Where does my audio go?
Nowhere. Transcription runs entirely in your browser via Transformers.js (WebGPU or WebAssembly), and the optional summary uses WebLLM. The audio bytes are read into memory, resampled to 16 kHz mono, and handed to a Web Worker — they never cross the network.
What models are used?
Whisper tiny.en (~75 MB) for the transcript — fast, English-only, runs as ONNX via onnx-community/whisper-tiny.en. Llama 3.2 1B Instruct (~750 MB, q4f16 quantized via MLC-LLM) for the optional summary.
What happens on first use?
Whisper downloads (~75 MB) and caches in your browser the first time you press Rec or Upload. If you ask for a summary, Llama 3.2 1B downloads (~750 MB) on that click. Both are stored in IndexedDB, so subsequent runs load straight from cache.
Does it work offline?
Yes, after the initial downloads. Both models live in IndexedDB, so a second visit runs without any network. Useful for in-flight notes or when you don't want to advertise that you're transcribing something.
How accurate is it?
Whisper tiny.en is the smallest English variant — great for clear speech, but it can struggle with heavy accents, noisy audio, or specialised jargon. Larger Whisper variants (base, small, medium) are more accurate at the cost of download size and inference time.
What is WebGPU? What if my browser doesn’t have it?

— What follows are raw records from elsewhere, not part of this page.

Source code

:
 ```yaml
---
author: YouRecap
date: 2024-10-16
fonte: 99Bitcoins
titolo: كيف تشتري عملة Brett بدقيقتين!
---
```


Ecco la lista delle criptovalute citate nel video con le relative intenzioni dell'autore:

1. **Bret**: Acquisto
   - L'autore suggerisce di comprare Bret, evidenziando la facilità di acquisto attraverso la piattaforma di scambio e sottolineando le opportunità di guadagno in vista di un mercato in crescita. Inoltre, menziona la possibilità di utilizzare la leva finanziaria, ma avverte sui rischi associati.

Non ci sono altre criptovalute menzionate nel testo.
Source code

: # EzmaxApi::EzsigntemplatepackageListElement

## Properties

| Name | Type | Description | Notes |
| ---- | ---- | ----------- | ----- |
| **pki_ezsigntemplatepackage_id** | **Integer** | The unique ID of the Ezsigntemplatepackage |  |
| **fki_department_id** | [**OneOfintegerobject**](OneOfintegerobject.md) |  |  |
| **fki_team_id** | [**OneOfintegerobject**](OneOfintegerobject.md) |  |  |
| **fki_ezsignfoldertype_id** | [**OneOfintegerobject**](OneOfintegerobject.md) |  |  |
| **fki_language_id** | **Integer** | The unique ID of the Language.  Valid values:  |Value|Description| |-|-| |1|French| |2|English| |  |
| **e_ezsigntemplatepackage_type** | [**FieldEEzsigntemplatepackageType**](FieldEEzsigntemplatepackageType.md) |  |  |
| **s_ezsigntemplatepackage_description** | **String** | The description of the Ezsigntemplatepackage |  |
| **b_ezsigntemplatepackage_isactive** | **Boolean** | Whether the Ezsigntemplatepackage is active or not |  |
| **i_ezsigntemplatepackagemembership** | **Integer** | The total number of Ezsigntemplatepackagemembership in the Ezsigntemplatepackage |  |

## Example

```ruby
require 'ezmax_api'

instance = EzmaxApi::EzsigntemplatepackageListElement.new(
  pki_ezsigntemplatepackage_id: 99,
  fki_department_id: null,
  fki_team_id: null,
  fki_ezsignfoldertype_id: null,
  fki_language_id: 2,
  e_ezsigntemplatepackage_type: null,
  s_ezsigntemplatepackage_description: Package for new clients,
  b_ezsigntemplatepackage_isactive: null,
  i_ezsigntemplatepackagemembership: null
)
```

WebGPU is the browser API that exposes the GPU for general compute. Modern Chrome and Edge ship it; Safari has it behind a flag. When WebGPU isn't available, the page automatically falls back to WebAssembly — slower, but works everywhere.
Can I run this offline as a PWA?
Not yet — the page is still a regular web app. Once the models are cached, only the HTML/JS shell needs the network; a service worker would make it a proper installable PWA. On the roadmap.